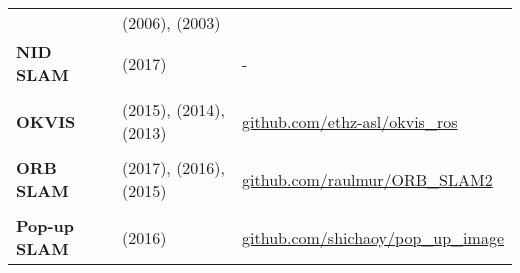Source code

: \documentclass[a4paper,12pt]{scrartcl}
\begin{document}
{\begin{longtable}{l|l|l}
                                                                                                                                  & \cite{Howard2006} (2006), \cite{Liu2003} (2003)                                            &   \\
    \textbf{NID SLAM}                                                                                                             & \cite{Pascoe2017} (2017)                                                                   & - \\
                                                                                                                                  &                                                                                            &   \\ [-3mm]
    \textbf{OKVIS}                                                                                                                & \cite{Leutenegger2015} (2015), \cite{Leutenegger2014} (2014), \cite{Leutenegger2013} (2013)
                                                                                                                                  & {\href{https://github.com/ethz-asl/okvis_ros}{github.com/ethz-asl/okvis\_ros}}            \\
                                                                                                                                  &                                                                                            &   \\ [-3mm]
    \textbf{ORB SLAM}
                                                                                                                                  & \cite{Mur-Artal2017} (2017), \cite{Mur-Artal2016a} (2016), \cite{Mur-Artal2015} (2015)     &
    \href{https://github.com/raulmur/ORB_SLAM2}{github.com/raulmur/ORB\_SLAM2}                                                   \\
                                                                                                                                  &                                                                                            &   \\ [-3mm]
    \textbf{Pop-up SLAM}                                                                                                          & \cite{Yang2016} (2016)
                                                                                                                                  & {\href{https://github.com/shichaoy/pop_up_image}{github.com/shichaoy/pop\_up\_image}}     \\

\end{longtable}}
\end{document}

AIM OF THE EXERCISE: Retype each line above precisely, please. Skip anything that is a picture.

RESPONSE AREA:
Source code

: \documentclass[a4paper,12pt]{scrartcl}
\begin{document}
{\begin{longtable}{l|l|l}
                                                                                                                                  & \cite{Howard2006} (2006), \cite{Liu2003} (2003)                                            &   \\
    \textbf{NID SLAM}                                                                                                             & \cite{Pascoe2017} (2017)                                                                   & - \\
                                                                                                                                  &                                                                                            &   \\ [-3mm]
    \textbf{OKVIS}                                                                                                                & \cite{Leutenegger2015} (2015), \cite{Leutenegger2014} (2014), \cite{Leutenegger2013} (2013)
                                                                                                                                  & {\href{https://github.com/ethz-asl/okvis_ros}{github.com/ethz-asl/okvis\_ros}}            \\
                                                                                                                                  &                                                                                            &   \\ [-3mm]
    \textbf{ORB SLAM}
                                                                                                                                  & \cite{Mur-Artal2017} (2017), \cite{Mur-Artal2016a} (2016), \cite{Mur-Artal2015} (2015)     &
    \href{https://github.com/raulmur/ORB_SLAM2}{github.com/raulmur/ORB\_SLAM2}                                                   \\
                                                                                                                                  &                                                                                            &   \\ [-3mm]
    \textbf{Pop-up SLAM}                                                                                                          & \cite{Yang2016} (2016)
                                                                                                                                  & {\href{https://github.com/shichaoy/pop_up_image}{github.com/shichaoy/pop\_up\_image}}     \\

\end{longtable}}
\end{document}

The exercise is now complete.